Crews have been out in full force these last few days to keep the roads safe, but their work isn't done just yet. On Wednesday, they continued working around the clock to make sure that these trucks are ready to go for Round 2.
Mother Nature decided to take a break from the snow, so area residents braved the cold to prepare for what's next.
"I'm shopping for some groceries....we've got another storm coming in," said one Kroger shopper.
"I bought some buns and some pickles," said another shopper.
The roads were finally clear on Wednesday, but they may not be for long, and the Division of Highways knows it doesn't have much time.
"A typical day after a storm like we had yesterday, some of the things I did today was...I continued to monitor our SRIC stockpiles of abrasives and sodium chloride to make sure we have those on hand for the next storm," said Ray Urse of the Division of Highways.
The next steps are for the DOH to repair any down equipment, wash and clean any standby equipment, and take advantage of the weather.
"When the sun hits that ice, it tends to break it up into slush, and that's a good time to get out there and plow to break loose that frozen ice," said Urse.
Repairs on these trucks are crucial, since many of them operate for an entire day.
"With 24 hour-day use, we have breakdowns almost routinely.
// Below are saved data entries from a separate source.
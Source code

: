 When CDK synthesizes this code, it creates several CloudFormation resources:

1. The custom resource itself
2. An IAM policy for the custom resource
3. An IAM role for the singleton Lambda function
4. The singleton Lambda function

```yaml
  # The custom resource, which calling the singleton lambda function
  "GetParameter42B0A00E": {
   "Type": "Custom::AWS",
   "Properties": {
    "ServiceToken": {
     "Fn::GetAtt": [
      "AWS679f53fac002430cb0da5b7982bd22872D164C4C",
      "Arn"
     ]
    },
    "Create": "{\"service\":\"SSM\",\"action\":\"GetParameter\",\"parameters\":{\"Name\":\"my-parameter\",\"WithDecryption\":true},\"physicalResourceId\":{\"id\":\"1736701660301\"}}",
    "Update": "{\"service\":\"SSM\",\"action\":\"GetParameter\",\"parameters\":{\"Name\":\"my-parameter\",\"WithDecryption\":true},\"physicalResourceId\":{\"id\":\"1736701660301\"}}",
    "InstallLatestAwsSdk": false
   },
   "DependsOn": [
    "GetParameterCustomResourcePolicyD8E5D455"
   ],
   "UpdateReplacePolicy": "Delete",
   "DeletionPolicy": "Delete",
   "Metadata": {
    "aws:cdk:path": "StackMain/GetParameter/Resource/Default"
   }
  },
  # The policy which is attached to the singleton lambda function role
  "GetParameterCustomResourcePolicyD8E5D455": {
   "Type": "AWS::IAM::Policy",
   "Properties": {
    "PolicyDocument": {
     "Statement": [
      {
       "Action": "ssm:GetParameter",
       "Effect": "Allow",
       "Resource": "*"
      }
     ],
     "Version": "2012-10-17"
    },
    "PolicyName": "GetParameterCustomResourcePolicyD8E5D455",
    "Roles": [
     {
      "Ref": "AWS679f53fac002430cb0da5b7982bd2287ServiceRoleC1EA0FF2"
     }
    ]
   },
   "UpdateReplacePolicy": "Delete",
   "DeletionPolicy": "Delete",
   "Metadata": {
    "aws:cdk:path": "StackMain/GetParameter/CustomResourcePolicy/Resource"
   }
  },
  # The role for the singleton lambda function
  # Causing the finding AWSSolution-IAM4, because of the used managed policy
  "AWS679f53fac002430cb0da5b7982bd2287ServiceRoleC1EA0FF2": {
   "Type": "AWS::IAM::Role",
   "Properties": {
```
It's very hard to keep a fleet up and running when you put it under the stress that we have to," said Urse.
Drivers log the miles, routes, and hours for a particular piece of equipment so they know it's in good operating condition, knowing it's all they can do in the calm before the storm.
"We're watching the weather, we're planning our next line of attack, get them in place, and showing the public that we're out there and trying to do the best we can," said Urse.
DOH Highway Administrator Pueblo Bianco said his crews will work well into the weekend.